The Qi Xi festival in antiquity and its traditions 🎆

The name of this festivity, Qixi, means night of the seven, for the day in which it is celebrated. Seventh day, the seventh lunar month. The oldest document found concerning the Qi Xi festival dates from the Han dynasty. Some ancient paintings are still preserved.

In this image of the Qing dynasty, a tradition is shown in which women threw a sewing needle into a bowl full of water. If the needle floated, it meant that the woman was a good seamstress.

Other traditions included embroidering or carving melons and watermelons, so that women would demonstrate their domestic skills. Zhinu was also offered facial powder, which at night was spread half over the roof. And the other half was distributed among the girls so that Zhinu could give them beauty.

Another tradition is to place a garland in the courtyard of their house as an offering to Zhinu and Niulang. Some of these traditions are still preserved, especially in rural areas.

The Qi Xi festival today 👩❤👩

The festivity has evolved in such a way that more than a day for women, it is considered a day for couples, and is even known today as the “Chinese Valentine’s Day“. Currently on this holiday couples light lanterns in rivers and lakes, and give each other gifts.

In China today, Western Valentine’s Day is more famous than Chinese, especially among young people. Lately, however, provincial and local governments have been promoting this festivity as a symbol of identity of Chinese culture and as a way of separating it from the Western festivity.

This festivity has been declared National Intangible Heritage by the government of the People’s Republic of China. This is a very popular date when many people ask their partners to marry or even get married on the same day.

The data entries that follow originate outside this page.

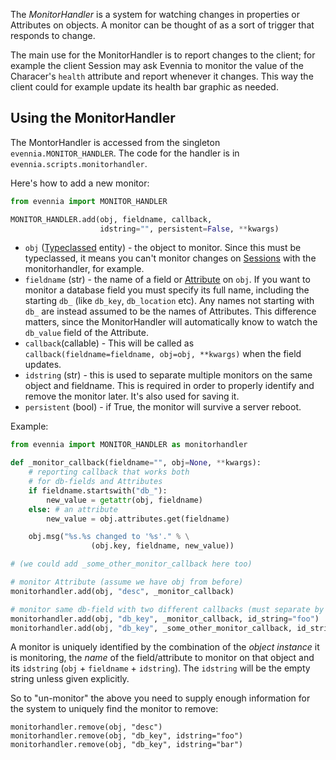 
The *MonitorHandler* is a system for watching changes in properties or Attributes on objects. A monitor can be thought of as a sort of trigger that responds to change. 

The main use for the MonitorHandler is to report changes to the client; for example the client Session may ask Evennia to monitor the value of the Characer's `health` attribute and report whenever it changes. This way the client could for example update its health bar graphic as needed. 

## Using the MonitorHandler

The MontorHandler is accessed from the singleton `evennia.MONITOR_HANDLER`. The code for the handler is in `evennia.scripts.monitorhandler`.

Here's how to add a new monitor: 

```python
from evennia import MONITOR_HANDLER

MONITOR_HANDLER.add(obj, fieldname, callback,
                    idstring="", persistent=False, **kwargs)

```

 - `obj` ([Typeclassed](Typeclasses.md) entity) - the object to monitor. Since this must be typeclassed, it means you can't monitor changes on [Sessions](Sessions.md) with the monitorhandler, for example.
 - `fieldname` (str) - the name of a field or [Attribute](Attributes.md) on `obj`. If you want to monitor a database field you must specify its full name, including the starting `db_` (like `db_key`, `db_location` etc). Any names not starting with `db_` are instead assumed to be the names of Attributes. This difference matters, since the MonitorHandler will automatically know to watch the `db_value` field of the Attribute. 
 - `callback`(callable) - This will be called as `callback(fieldname=fieldname, obj=obj, **kwargs)` when the field updates.
 - `idstring` (str) - this is used to separate multiple monitors on the same object and fieldname. This is required in order to properly identify and remove the monitor later. It's also used for saving it. 
 - `persistent` (bool) - if True, the monitor will survive a server reboot.

Example: 

```python
from evennia import MONITOR_HANDLER as monitorhandler

def _monitor_callback(fieldname="", obj=None, **kwargs):    
    # reporting callback that works both
    # for db-fields and Attributes
    if fieldname.startswith("db_"):
        new_value = getattr(obj, fieldname)
    else: # an attribute    
        new_value = obj.attributes.get(fieldname)

    obj.msg("%s.%s changed to '%s'." % \
                  (obj.key, fieldname, new_value))

# (we could add _some_other_monitor_callback here too)

# monitor Attribute (assume we have obj from before)
monitorhandler.add(obj, "desc", _monitor_callback)  

# monitor same db-field with two different callbacks (must separate by id_string)
monitorhandler.add(obj, "db_key", _monitor_callback, id_string="foo")  
monitorhandler.add(obj, "db_key", _some_other_monitor_callback, id_string="bar")

```

A monitor is uniquely identified by the combination of the *object instance* it is monitoring, the *name* of the field/attribute to monitor on that object and its `idstring` (`obj` + `fieldname` + `idstring`). The `idstring` will be the empty string unless given explicitly. 

So to "un-monitor" the above you need to supply enough information for the system to uniquely find the monitor to remove:

```
monitorhandler.remove(obj, "desc")
monitorhandler.remove(obj, "db_key", idstring="foo")
monitorhandler.remove(obj, "db_key", idstring="bar")
```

Comparison of the myth of Qi Xi between China, Korea and Japan 🎐

This holiday is also celebrated in Japan under the name Tanabata and in Korea under the name Chilseok.

In the Chinese myth, magpies are the only birds that create a bridge between Zhinu and Niulang. In the Korean holiday, however, they are crows and magpies. It is also said that magpies and crows do not have feathers on their heads because lovers pass over them according to Korean tradition.

In Korea, from this day on, rain is called Chilseok water, which represents lovers’ tears. Korean history varies in that Jiknyeo is the daughter of the king of heaven and falls in love with Gyeonwu as she looks out the window. And after getting married they neglect their jobs because she stops weaving clothes and he takes bad care of his cattle. This is why the King of Heaven punishes them by living apart and meeting only on the seventh day of the seventh lunar month.

During Korean celebrations they take baths for good health and eat foods and sweets made from wheat. This is the last chance to eat wheat before it spoils.

The Myth of Qi Xi in Japan 🎋

In the Japanese myth Orihime was sad because of his work and because he could not have a partner. So his father made an appointment for him with Hikoboshi. After this they fell in love and got married. When they got married they neglected their work and Orihime’s father separated them with the Milky Way.

Orihime begged her father to return to her husband. And she gave them the opportunity to see each other one day a year if she worked hard at knitting. It is said that if it rains that day the magpies will not be able to go and the lovers will not be able to see each other until next year.

At the festival, the Japanese write their wishes on colored paper and hang them on bamboo branches that the higher the chances are that these wishes will be fulfilled. The next day the bamboo and Tanabata ornaments are burned or thrown into the river.

In Japan there are places where festivals are held and where competitions and contests are held. Streets with shops are lushly decorated.